[MATERIAL PROVIDED]
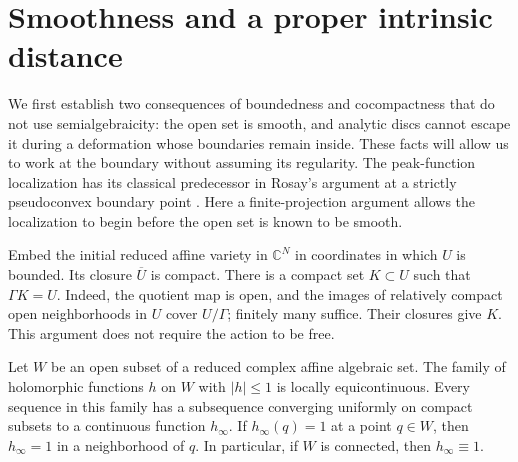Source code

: \section{Smoothness and a proper intrinsic distance}\label{sec:geometry}

We first establish two consequences of boundedness and cocompactness that do not use semialgebraicity: the open set is smooth, and analytic discs cannot escape it during a deformation whose boundaries remain inside.  These facts will allow us to work at the boundary without assuming its regularity. The peak-function localization has its classical predecessor in Rosay's argument at a strictly pseudoconvex boundary point \cite[Section~3, Lemma~2]{Rosay1979}. Here a finite-projection argument allows the localization to begin before the open set is known to be smooth.

Embed the initial reduced affine variety in $\mathbb{C}^N$ in coordinates in which $U$ is bounded.  Its closure $\overline U$ is compact.  There is a compact set $K\subset U$ such that $\Gamma K=U$.  Indeed, the quotient map is open, and the images of relatively compact open neighborhoods in $U$ cover $U/\Gamma$; finitely many suffice.  Their closures give $K$.  This argument does not require the action to be free.

\begin{lemma}\label{lem:singular-montel}
Let $W$ be an open subset of a reduced complex affine algebraic set.  The family of holomorphic functions $h$ on $W$ with $|h|\leq 1$ is locally equicontinuous.  Every sequence in this family has a subsequence converging uniformly on compact subsets to a continuous function $h_\infty$. If $h_\infty(q)=1$ at a point $q\in W$, then $h_\infty=1$ in a neighborhood of $q$.  In particular, if $W$ is connected, then $h_\infty\equiv 1$.
\end{lemma}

[ACTIVITY] An exact reproduction of the material is needed, without its images.

[WRITTEN REPLY]
Source code

: \section{Smoothness and a proper intrinsic distance}\label{sec:geometry}

We first establish two consequences of boundedness and cocompactness that do not use semialgebraicity: the open set is smooth, and analytic discs cannot escape it during a deformation whose boundaries remain inside.  These facts will allow us to work at the boundary without assuming its regularity. The peak-function localization has its classical predecessor in Rosay's argument at a strictly pseudoconvex boundary point \cite[Section~3, Lemma~2]{Rosay1979}. Here a finite-projection argument allows the localization to begin before the open set is known to be smooth.

Embed the initial reduced affine variety in $\mathbb{C}^N$ in coordinates in which $U$ is bounded.  Its closure $\overline U$ is compact.  There is a compact set $K\subset U$ such that $\Gamma K=U$.  Indeed, the quotient map is open, and the images of relatively compact open neighborhoods in $U$ cover $U/\Gamma$; finitely many suffice.  Their closures give $K$.  This argument does not require the action to be free.

\begin{lemma}\label{lem:singular-montel}
Let $W$ be an open subset of a reduced complex affine algebraic set.  The family of holomorphic functions $h$ on $W$ with $|h|\leq 1$ is locally equicontinuous.  Every sequence in this family has a subsequence converging uniformly on compact subsets to a continuous function $h_\infty$. If $h_\infty(q)=1$ at a point $q\in W$, then $h_\infty=1$ in a neighborhood of $q$.  In particular, if $W$ is connected, then $h_\infty\equiv 1$.
\end{lemma}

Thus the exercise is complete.